Надежда Григорьева, моя сверстница, небольшого роста, с блестящими влажно-коричневыми глазами, ожидающими то ли чуда, то ли удара, безобидчиво вышла. А я тихим, ровным голосом, хотя во мне все клокотало от негодованья, медленно заговорила:
— Разве вам мало тех унижений, которые мне приходится проглатывать уже какой год из-за моей, как вы выражаетесь, “лишней” жизни? (Я и помнить в ту минуту не хотела, что Тарковский этой шуткой умерял мою горечь), вам-то я, собственно, кем прихожусь? — никем. Почему же вы меня унижаете, вывешиваете объяснительные плакаты, отправляясь ко мне. За что вы-то извиняетесь? Уходите и больше никогда, никогда моего порога не переступайте. Не-же-ла-ю, — по слогам произнесла я, как он однажды: об-од-ном, — будем, как вначале, раскланиваться — и только.
— Нет, — сказал Тарковский, — с вами я прекращаю здороваться, — и ушел.

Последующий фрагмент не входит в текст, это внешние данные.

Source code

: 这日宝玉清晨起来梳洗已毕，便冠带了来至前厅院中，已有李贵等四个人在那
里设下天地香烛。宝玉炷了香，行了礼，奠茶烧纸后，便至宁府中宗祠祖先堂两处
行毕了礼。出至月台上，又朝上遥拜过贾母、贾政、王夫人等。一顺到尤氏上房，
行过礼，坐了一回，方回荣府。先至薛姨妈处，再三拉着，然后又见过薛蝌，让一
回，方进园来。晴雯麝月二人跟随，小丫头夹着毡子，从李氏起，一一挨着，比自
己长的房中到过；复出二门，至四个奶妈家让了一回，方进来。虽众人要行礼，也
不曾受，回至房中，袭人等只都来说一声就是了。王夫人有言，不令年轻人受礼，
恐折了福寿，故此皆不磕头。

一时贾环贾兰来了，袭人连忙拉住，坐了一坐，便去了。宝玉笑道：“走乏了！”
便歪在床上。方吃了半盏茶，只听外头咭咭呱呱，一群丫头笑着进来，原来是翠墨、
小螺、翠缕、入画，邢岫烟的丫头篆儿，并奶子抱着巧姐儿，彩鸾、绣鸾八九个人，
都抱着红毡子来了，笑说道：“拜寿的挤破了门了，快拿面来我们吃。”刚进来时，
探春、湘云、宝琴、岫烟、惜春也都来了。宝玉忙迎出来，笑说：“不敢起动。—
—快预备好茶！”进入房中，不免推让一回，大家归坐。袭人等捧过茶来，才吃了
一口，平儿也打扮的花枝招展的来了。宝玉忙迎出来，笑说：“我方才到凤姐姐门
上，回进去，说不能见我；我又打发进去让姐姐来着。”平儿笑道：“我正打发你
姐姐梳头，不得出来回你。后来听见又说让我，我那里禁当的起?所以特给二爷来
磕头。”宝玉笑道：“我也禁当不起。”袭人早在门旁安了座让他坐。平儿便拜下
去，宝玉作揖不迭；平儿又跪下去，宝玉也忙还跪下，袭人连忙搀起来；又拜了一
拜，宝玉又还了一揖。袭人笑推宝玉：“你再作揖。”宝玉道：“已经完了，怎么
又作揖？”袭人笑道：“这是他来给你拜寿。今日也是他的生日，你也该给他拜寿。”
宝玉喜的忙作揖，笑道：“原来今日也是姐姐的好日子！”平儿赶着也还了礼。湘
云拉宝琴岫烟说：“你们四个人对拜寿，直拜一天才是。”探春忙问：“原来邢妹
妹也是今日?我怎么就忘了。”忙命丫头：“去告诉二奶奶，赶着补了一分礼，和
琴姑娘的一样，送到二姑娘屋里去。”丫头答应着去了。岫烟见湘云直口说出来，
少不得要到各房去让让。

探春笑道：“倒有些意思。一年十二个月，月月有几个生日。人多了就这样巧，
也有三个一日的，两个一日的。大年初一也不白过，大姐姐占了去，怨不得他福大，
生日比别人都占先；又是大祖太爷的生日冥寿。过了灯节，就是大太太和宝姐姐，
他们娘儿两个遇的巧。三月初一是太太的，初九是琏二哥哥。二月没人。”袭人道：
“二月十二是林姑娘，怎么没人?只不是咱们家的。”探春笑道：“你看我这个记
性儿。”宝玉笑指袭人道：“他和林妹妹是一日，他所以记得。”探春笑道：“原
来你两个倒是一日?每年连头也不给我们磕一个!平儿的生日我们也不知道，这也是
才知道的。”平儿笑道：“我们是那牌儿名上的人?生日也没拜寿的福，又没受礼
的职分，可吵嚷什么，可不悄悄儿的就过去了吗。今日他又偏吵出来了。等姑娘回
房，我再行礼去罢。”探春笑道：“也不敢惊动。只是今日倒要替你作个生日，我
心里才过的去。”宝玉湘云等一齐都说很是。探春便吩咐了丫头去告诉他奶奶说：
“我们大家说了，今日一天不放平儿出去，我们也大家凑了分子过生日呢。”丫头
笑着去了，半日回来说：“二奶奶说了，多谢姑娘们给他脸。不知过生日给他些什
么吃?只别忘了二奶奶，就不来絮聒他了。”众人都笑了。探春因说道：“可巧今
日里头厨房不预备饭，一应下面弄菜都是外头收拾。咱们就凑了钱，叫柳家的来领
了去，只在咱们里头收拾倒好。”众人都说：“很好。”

Я была чудовищно несправедлива. На дворе уже отметеливался февраль. С Липкиным, как повелось, перед старым Новым годом на два срока в Малеевку не поехала. Что Тарковского? Я и Липкина-то до конца понять не могла. Мне необходимо было оставаться вблизи Москвы из-за хлопот перед въездом в дом, и я настаивала, чтобы Семен Израилевич переменил малеевскую путевку на переделкинскую. Но он ничего менять не умеет, ни планов, ни места пребывания. Да и любую бытовую трудность преодолеть не в состоянии.
— Ладно, — грозилась я, — въеду в квартиру — на порог не пущу.
Теперь, вспоминая наши разлады, он смеется:
— Это было в эпоху, когда я носил фамилию Напорогонепущуйский.
Но в тот февраль, а тем более — с начала марта, мне было не до смеху. Но это, как теперь любят говорить, “мои проблемы”, а не Тарковского.
Он все-таки, в последний раз, зашел в мою, тогда угловую комнату № 21, вместе с Людмилой Копыловой:
— Если бы не Людочка, я бы не переступил вашего порога. Насколько я понимаю, вам хотя бы еще денек придется пробыть в койке. А Людочка привезла два экземпляра рукописи для “Совписа”. Так почему бы вам не почитать рукопись? Ну, выздоравливайте, всего вам доброго. — И вышел.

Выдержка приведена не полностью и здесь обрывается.